**Dataset entries**
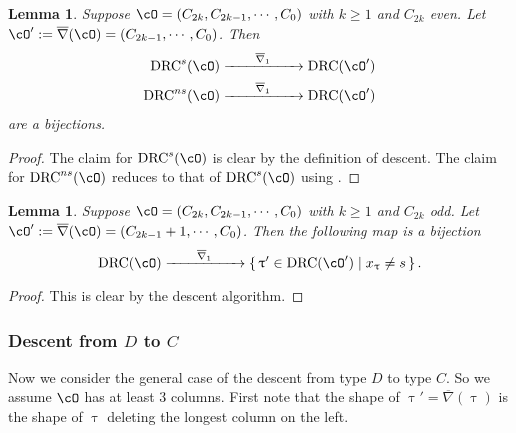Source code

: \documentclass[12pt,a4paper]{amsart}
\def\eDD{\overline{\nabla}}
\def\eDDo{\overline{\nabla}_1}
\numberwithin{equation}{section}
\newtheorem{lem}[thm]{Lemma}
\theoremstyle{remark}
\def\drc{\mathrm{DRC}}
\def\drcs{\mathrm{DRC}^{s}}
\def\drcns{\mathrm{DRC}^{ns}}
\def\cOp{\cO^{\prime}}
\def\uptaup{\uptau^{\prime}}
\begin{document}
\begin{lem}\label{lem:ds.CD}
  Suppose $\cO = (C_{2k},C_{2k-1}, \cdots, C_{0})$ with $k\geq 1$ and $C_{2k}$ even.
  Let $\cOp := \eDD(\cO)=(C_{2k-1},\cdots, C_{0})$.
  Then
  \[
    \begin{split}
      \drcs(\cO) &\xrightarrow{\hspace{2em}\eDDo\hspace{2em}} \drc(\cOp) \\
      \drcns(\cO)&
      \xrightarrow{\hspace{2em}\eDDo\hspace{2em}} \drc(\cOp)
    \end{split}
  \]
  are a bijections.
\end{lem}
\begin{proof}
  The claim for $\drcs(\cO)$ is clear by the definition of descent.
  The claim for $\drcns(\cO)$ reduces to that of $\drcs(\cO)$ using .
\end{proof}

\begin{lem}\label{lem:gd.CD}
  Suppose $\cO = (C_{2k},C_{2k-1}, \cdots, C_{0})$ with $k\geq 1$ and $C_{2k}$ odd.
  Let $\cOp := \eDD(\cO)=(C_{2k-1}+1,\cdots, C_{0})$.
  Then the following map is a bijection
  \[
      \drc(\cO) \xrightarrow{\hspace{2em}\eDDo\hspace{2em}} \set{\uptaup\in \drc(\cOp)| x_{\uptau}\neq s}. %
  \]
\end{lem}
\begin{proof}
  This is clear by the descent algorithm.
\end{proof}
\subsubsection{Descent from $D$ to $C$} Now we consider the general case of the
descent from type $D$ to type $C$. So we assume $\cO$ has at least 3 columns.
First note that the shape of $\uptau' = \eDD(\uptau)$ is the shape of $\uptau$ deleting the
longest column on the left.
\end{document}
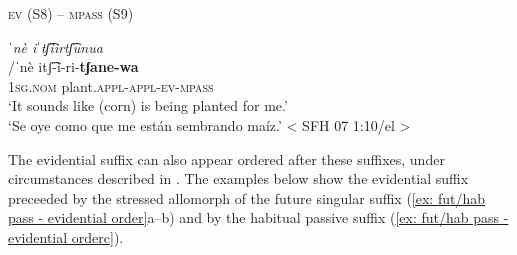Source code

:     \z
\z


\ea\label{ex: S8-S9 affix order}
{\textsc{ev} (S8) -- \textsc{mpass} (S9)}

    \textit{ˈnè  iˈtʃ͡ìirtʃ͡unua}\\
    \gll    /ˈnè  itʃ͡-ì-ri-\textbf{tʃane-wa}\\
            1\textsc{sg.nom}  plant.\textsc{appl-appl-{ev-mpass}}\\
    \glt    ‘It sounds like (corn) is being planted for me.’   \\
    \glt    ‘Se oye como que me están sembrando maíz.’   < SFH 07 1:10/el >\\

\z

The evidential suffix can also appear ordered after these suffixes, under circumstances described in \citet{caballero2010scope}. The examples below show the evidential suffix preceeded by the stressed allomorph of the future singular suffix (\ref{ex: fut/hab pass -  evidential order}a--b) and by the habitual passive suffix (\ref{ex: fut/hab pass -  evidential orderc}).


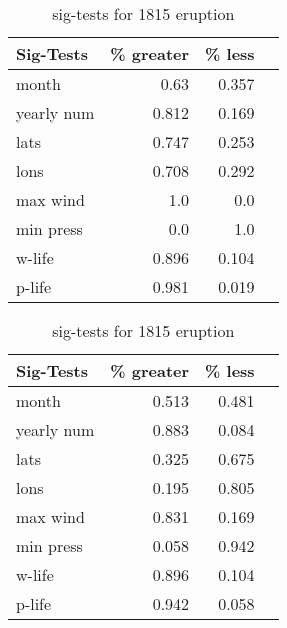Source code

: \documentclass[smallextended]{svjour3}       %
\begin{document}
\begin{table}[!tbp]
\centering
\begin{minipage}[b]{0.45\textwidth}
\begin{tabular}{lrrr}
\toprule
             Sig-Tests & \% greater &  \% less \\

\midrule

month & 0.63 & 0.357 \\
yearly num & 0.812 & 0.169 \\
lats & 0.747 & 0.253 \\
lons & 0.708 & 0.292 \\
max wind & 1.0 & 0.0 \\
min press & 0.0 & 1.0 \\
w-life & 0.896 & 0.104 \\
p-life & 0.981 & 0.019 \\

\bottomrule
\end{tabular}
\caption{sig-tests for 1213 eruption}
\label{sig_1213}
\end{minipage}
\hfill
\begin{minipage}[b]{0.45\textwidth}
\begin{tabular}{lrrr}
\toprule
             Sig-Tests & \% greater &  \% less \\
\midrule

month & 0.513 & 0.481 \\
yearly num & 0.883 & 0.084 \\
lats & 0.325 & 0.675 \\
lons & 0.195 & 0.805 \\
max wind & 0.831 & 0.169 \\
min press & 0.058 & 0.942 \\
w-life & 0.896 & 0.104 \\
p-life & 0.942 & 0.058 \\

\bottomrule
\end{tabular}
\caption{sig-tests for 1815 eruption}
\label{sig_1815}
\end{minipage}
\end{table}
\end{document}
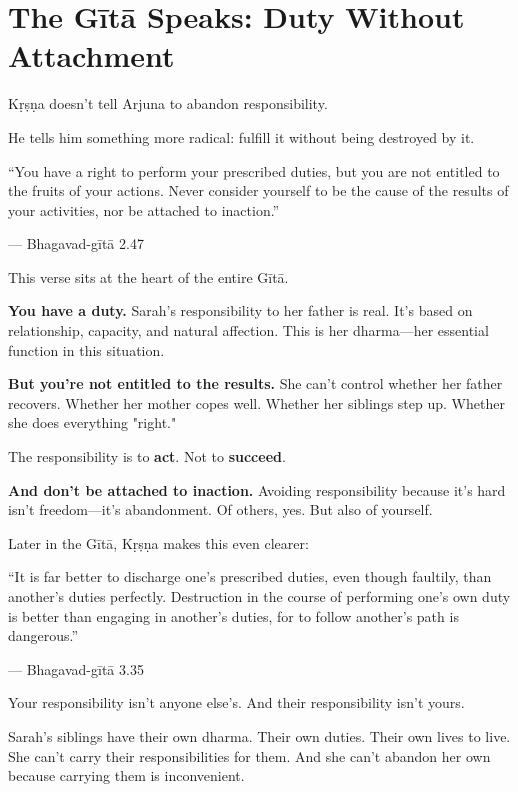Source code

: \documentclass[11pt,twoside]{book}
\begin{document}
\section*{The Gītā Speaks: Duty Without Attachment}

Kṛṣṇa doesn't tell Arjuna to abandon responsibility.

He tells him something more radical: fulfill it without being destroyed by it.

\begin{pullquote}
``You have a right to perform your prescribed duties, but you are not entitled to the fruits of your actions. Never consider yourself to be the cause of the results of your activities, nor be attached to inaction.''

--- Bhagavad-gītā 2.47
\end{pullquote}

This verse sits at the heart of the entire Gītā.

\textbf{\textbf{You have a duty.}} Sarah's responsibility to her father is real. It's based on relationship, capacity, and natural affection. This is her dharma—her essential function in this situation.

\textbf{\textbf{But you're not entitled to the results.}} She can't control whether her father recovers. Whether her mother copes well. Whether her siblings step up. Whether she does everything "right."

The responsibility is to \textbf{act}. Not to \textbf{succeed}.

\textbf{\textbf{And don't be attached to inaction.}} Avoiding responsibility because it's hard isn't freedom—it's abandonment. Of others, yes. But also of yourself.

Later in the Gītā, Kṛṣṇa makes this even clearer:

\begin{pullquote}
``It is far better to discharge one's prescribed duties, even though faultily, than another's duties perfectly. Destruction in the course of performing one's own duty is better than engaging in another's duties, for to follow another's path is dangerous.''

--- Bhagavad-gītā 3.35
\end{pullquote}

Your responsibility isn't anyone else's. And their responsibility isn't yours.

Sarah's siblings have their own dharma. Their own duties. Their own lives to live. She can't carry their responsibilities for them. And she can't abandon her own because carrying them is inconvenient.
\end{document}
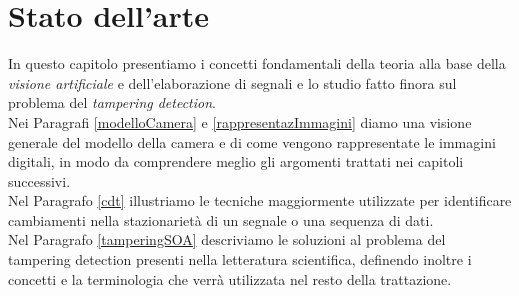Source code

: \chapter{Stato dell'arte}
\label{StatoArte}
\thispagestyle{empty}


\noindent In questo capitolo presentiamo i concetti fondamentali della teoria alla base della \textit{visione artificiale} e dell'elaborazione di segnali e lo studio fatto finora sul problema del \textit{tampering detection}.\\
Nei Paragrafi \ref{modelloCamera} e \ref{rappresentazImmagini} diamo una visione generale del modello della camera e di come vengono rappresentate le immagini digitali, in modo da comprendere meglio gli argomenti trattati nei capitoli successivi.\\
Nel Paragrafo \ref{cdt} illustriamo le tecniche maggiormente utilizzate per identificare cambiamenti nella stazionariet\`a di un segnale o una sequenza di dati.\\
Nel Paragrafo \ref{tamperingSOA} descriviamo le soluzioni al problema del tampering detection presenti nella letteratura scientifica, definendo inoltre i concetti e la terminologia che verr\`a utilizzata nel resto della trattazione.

**Problem statement**
Set down all the lines above exactly as they appear, with no pictures.

**Solution to this problem**
Source code

: \documentclass[12pt,a4paper]{amsart}
\def\eDD{\overline{\nabla}}
\def\eDDo{\overline{\nabla}_1}
\numberwithin{equation}{section}
\newtheorem{lem}[thm]{Lemma}
\theoremstyle{remark}
\def\drc{\mathrm{DRC}}
\def\drcs{\mathrm{DRC}^{s}}
\def\drcns{\mathrm{DRC}^{ns}}
\def\cOp{\cO^{\prime}}
\def\uptaup{\uptau^{\prime}}
\begin{document}
\begin{lem}\label{lem:ds.CD}
  Suppose $\cO = (C_{2k},C_{2k-1}, \cdots, C_{0})$ with $k\geq 1$ and $C_{2k}$ even.
  Let $\cOp := \eDD(\cO)=(C_{2k-1},\cdots, C_{0})$.
  Then
  \[
    \begin{split}
      \drcs(\cO) &\xrightarrow{\hspace{2em}\eDDo\hspace{2em}} \drc(\cOp) \\
      \drcns(\cO)&
      \xrightarrow{\hspace{2em}\eDDo\hspace{2em}} \drc(\cOp)
    \end{split}
  \]
  are a bijections.
\end{lem}
\begin{proof}
  The claim for $\drcs(\cO)$ is clear by the definition of descent.
  The claim for $\drcns(\cO)$ reduces to that of $\drcs(\cO)$ using .
\end{proof}

\begin{lem}\label{lem:gd.CD}
  Suppose $\cO = (C_{2k},C_{2k-1}, \cdots, C_{0})$ with $k\geq 1$ and $C_{2k}$ odd.
  Let $\cOp := \eDD(\cO)=(C_{2k-1}+1,\cdots, C_{0})$.
  Then the following map is a bijection
  \[
      \drc(\cO) \xrightarrow{\hspace{2em}\eDDo\hspace{2em}} \set{\uptaup\in \drc(\cOp)| x_{\uptau}\neq s}. %
  \]
\end{lem}
\begin{proof}
  This is clear by the descent algorithm.
\end{proof}
\subsubsection{Descent from $D$ to $C$} Now we consider the general case of the
descent from type $D$ to type $C$. So we assume $\cO$ has at least 3 columns.
First note that the shape of $\uptau' = \eDD(\uptau)$ is the shape of $\uptau$ deleting the
longest column on the left.
\end{document}
Source code

:     \z
\z


\ea\label{ex: S8-S9 affix order}
{\textsc{ev} (S8) -- \textsc{mpass} (S9)}

    \textit{ˈnè  iˈtʃ͡ìirtʃ͡unua}\\
    \gll    /ˈnè  itʃ͡-ì-ri-\textbf{tʃane-wa}\\
            1\textsc{sg.nom}  plant.\textsc{appl-appl-{ev-mpass}}\\
    \glt    ‘It sounds like (corn) is being planted for me.’   \\
    \glt    ‘Se oye como que me están sembrando maíz.’   < SFH 07 1:10/el >\\

\z

The evidential suffix can also appear ordered after these suffixes, under circumstances described in \citet{caballero2010scope}. The examples below show the evidential suffix preceeded by the stressed allomorph of the future singular suffix (\ref{ex: fut/hab pass -  evidential order}a--b) and by the habitual passive suffix (\ref{ex: fut/hab pass -  evidential orderc}).


Source code

: \documentclass[smallextended]{svjour3}       %
\begin{document}
\begin{table}[!tbp]
\centering
\begin{minipage}[b]{0.45\textwidth}
\begin{tabular}{lrrr}
\toprule
             Sig-Tests & \% greater &  \% less \\

\midrule

month & 0.63 & 0.357 \\
yearly num & 0.812 & 0.169 \\
lats & 0.747 & 0.253 \\
lons & 0.708 & 0.292 \\
max wind & 1.0 & 0.0 \\
min press & 0.0 & 1.0 \\
w-life & 0.896 & 0.104 \\
p-life & 0.981 & 0.019 \\

\bottomrule
\end{tabular}
\caption{sig-tests for 1213 eruption}
\label{sig_1213}
\end{minipage}
\hfill
\begin{minipage}[b]{0.45\textwidth}
\begin{tabular}{lrrr}
\toprule
             Sig-Tests & \% greater &  \% less \\
\midrule

month & 0.513 & 0.481 \\
yearly num & 0.883 & 0.084 \\
lats & 0.325 & 0.675 \\
lons & 0.195 & 0.805 \\
max wind & 0.831 & 0.169 \\
min press & 0.058 & 0.942 \\
w-life & 0.896 & 0.104 \\
p-life & 0.942 & 0.058 \\

\bottomrule
\end{tabular}
\caption{sig-tests for 1815 eruption}
\label{sig_1815}
\end{minipage}
\end{table}
\end{document}
Source code

: \documentclass[11pt,twoside]{book}
\begin{document}
\section*{The Gītā Speaks: Duty Without Attachment}

Kṛṣṇa doesn't tell Arjuna to abandon responsibility.

He tells him something more radical: fulfill it without being destroyed by it.

\begin{pullquote}
``You have a right to perform your prescribed duties, but you are not entitled to the fruits of your actions. Never consider yourself to be the cause of the results of your activities, nor be attached to inaction.''

--- Bhagavad-gītā 2.47
\end{pullquote}

This verse sits at the heart of the entire Gītā.

\textbf{\textbf{You have a duty.}} Sarah's responsibility to her father is real. It's based on relationship, capacity, and natural affection. This is her dharma—her essential function in this situation.

\textbf{\textbf{But you're not entitled to the results.}} She can't control whether her father recovers. Whether her mother copes well. Whether her siblings step up. Whether she does everything "right."

The responsibility is to \textbf{act}. Not to \textbf{succeed}.

\textbf{\textbf{And don't be attached to inaction.}} Avoiding responsibility because it's hard isn't freedom—it's abandonment. Of others, yes. But also of yourself.

Later in the Gītā, Kṛṣṇa makes this even clearer:

\begin{pullquote}
``It is far better to discharge one's prescribed duties, even though faultily, than another's duties perfectly. Destruction in the course of performing one's own duty is better than engaging in another's duties, for to follow another's path is dangerous.''

--- Bhagavad-gītā 3.35
\end{pullquote}

Your responsibility isn't anyone else's. And their responsibility isn't yours.

Sarah's siblings have their own dharma. Their own duties. Their own lives to live. She can't carry their responsibilities for them. And she can't abandon her own because carrying them is inconvenient.
\end{document}
Source code

: \chapter{Stato dell'arte}
\label{StatoArte}
\thispagestyle{empty}


\noindent In questo capitolo presentiamo i concetti fondamentali della teoria alla base della \textit{visione artificiale} e dell'elaborazione di segnali e lo studio fatto finora sul problema del \textit{tampering detection}.\\
Nei Paragrafi \ref{modelloCamera} e \ref{rappresentazImmagini} diamo una visione generale del modello della camera e di come vengono rappresentate le immagini digitali, in modo da comprendere meglio gli argomenti trattati nei capitoli successivi.\\
Nel Paragrafo \ref{cdt} illustriamo le tecniche maggiormente utilizzate per identificare cambiamenti nella stazionariet\`a di un segnale o una sequenza di dati.\\
Nel Paragrafo \ref{tamperingSOA} descriviamo le soluzioni al problema del tampering detection presenti nella letteratura scientifica, definendo inoltre i concetti e la terminologia che verr\`a utilizzata nel resto della trattazione.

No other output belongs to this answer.